Copeland v. Mr. B's Pool Centers, Inc. , 850 S.W.2d 380 ( 1993 )

  • 850 S.W.2d 380 (1993)

    Gary COPELAND, Plaintiff/Appellant,
    MR. B's POOL CENTERS, INC., and Swim 'N Play, Inc., Defendants/Appellants.

    No. 61528.

    Missouri Court of Appeals, Eastern District, Division Four.

    March 30, 1993.

    James T. Buckley, Sedalia, for plaintiff.

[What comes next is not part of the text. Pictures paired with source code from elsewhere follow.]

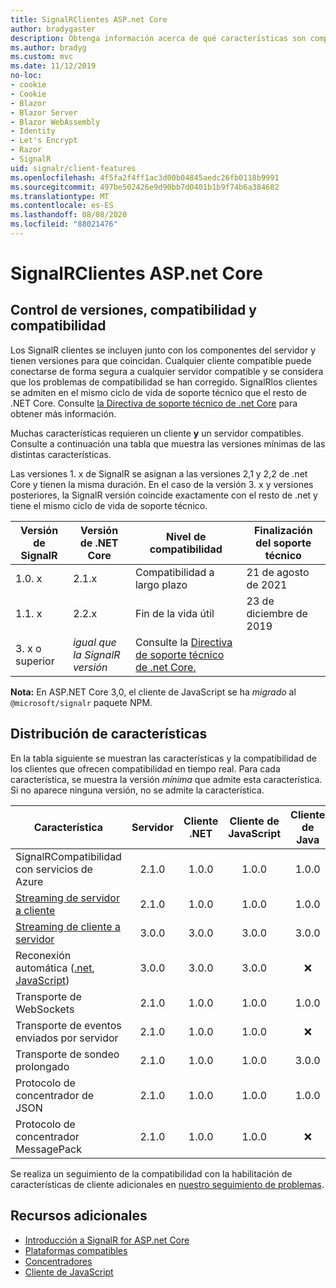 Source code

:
 ```yaml
---
title: SignalRClientes ASP.net Core
author: bradygaster
description: Obtenga información acerca de qué características son compatibles con los distintos clientes de ASP.NET Core SignalR .
ms.author: bradyg
ms.custom: mvc
ms.date: 11/12/2019
no-loc:
- cookie
- Cookie
- Blazor
- Blazor Server
- Blazor WebAssembly
- Identity
- Let's Encrypt
- Razor
- SignalR
uid: signalr/client-features
ms.openlocfilehash: 4f5fa2f4ff1ac3d00b04845aedc26fb0118b9991
ms.sourcegitcommit: 497be502426e9d90bb7d0401b1b9f74b6a384682
ms.translationtype: MT
ms.contentlocale: es-ES
ms.lasthandoff: 08/08/2020
ms.locfileid: "88021476"
---
```

# <a name="aspnet-core-no-locsignalr-clients"></a>SignalRClientes ASP.net Core

## <a name="versioning-support-and-compatibility"></a>Control de versiones, compatibilidad y compatibilidad

Los SignalR clientes se incluyen junto con los componentes del servidor y tienen versiones para que coincidan. Cualquier cliente compatible puede conectarse de forma segura a cualquier servidor compatible y se considera que los problemas de compatibilidad se han corregido. SignalRlos clientes se admiten en el mismo ciclo de vida de soporte técnico que el resto de .NET Core. Consulte [la Directiva de soporte técnico de .net Core](https://dotnet.microsoft.com/platform/support/policy/dotnet-core) para obtener más información.

Muchas características requieren un cliente **y** un servidor compatibles. Consulte a continuación una tabla que muestra las versiones mínimas de las distintas características.

Las versiones 1. x de SignalR se asignan a las versiones 2,1 y 2,2 de .net Core y tienen la misma duración. En el caso de la versión 3. x y versiones posteriores, la SignalR versión coincide exactamente con el resto de .net y tiene el mismo ciclo de vida de soporte técnico.

| Versión de SignalR | Versión de .NET Core | Nivel de compatibilidad | Finalización del soporte técnico |
| - | - | - | - |
| 1.0. x | 2.1.x | Compatibilidad a largo plazo | 21 de agosto de 2021 |
| 1.1. x | 2.2.x | Fin de la vida útil | 23 de diciembre de 2019 |
| 3. x o superior | *igual que la SignalR versión* | Consulte la [Directiva de soporte técnico de .net Core.](https://dotnet.microsoft.com/platform/support/policy/dotnet-core) |

**Nota:** En ASP.NET Core 3,0, el cliente de JavaScript se ha *migrado* al `@microsoft/signalr` paquete NPM.

## <a name="feature-distribution"></a>Distribución de características

En la tabla siguiente se muestran las características y la compatibilidad de los clientes que ofrecen compatibilidad en tiempo real. Para cada característica, se muestra la versión *mínima* que admite esta característica. Si no aparece ninguna versión, no se admite la característica.

| Característica | Servidor | Cliente .NET | Cliente de JavaScript | Cliente de Java |
| ---- | :-: | :-: | :-: | :-: |
| SignalRCompatibilidad con servicios de Azure |2.1.0|1.0.0|1.0.0|1.0.0|
| [Streaming de servidor a cliente](xref:signalr/streaming)          |2.1.0|1.0.0|1.0.0|1.0.0|
| [Streaming de cliente a servidor](xref:signalr/streaming)          |3.0.0|3.0.0|3.0.0|3.0.0|
| Reconexión automática ([.net](/aspnet/core/signalr/dotnet-client?view=aspnetcore-3.0&tabs=visual-studio#handle-lost-connection), [JavaScript](/aspnet/core/signalr/javascript-client?view=aspnetcore-3.0#reconnect-clients))          |3.0.0|3.0.0|3.0.0|❌|
| Transporte de WebSockets |2.1.0|1.0.0|1.0.0|1.0.0|
| Transporte de eventos enviados por servidor |2.1.0|1.0.0|1.0.0|❌|
| Transporte de sondeo prolongado |2.1.0|1.0.0|1.0.0|3.0.0|
| Protocolo de concentrador de JSON |2.1.0|1.0.0|1.0.0|1.0.0|
| Protocolo de concentrador MessagePack |2.1.0|1.0.0|1.0.0|❌|

Se realiza un seguimiento de la compatibilidad con la habilitación de características de cliente adicionales en [nuestro seguimiento de problemas](https://github.com/dotnet/AspNetCore/issues).

## <a name="additional-resources"></a>Recursos adicionales

* [Introducción a SignalR for ASP.net Core](xref:tutorials/signalr)
* [Plataformas compatibles](xref:signalr/supported-platforms)
* [Concentradores](xref:signalr/hubs)
* [Cliente de JavaScript](xref:signalr/javascript-client)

    K. Steven Jones, Lawrence Bovard Grebel, St. Louis, for defendants.

    CRAHAN, Judge.

    Plaintiff Gary Copeland ("Plaintiff") appeals from a judgment entered on a jury verdict in favor of Defendants, Mr. B's Pool Centers, Inc. ("Mr. B's") and Swim `N Play, Inc. ("Swim `N Play"), in a products liability action seeking damages for personal injuries suffered by Plaintiff when he struck his head upon diving into a 3½ foot deep, above-ground swimming pool. Plaintiff alleged that Mr. B's, the retailer of the pool, and Swim `N Play, the manufacturer, failed to provide adequate warnings regarding the dangers associated with diving into the pool. On appeal, Plaintiff asserts two instances of error in the exclusion of evidence. We affirm the judgment of the trial court.

    We view the evidence in the light most favorable to the verdict, considering only evidence that supports the verdict, and disregarding contrary evidence and inferences. Roark Motor Lodge Interval Sales Corp. v. Lindner, 779 S.W.2d 684, 686 (Mo. App.1989). On August 3, 1987, Plaintiff was invited by a friend, Tim Pigg, to swim at the home of his parents-in-law, the Swaffords. The Swafford's pool was a 4-foot tall, 24-foot wide above-ground pool filled *381 with 3½ feet of water. Plaintiff was at least generally familiar with the pool because he had been in the Swafford's backyard on a prior occasion when he stood at the railing of the pool and spoke for a half hour to Mr. Swafford who was standing in the pool.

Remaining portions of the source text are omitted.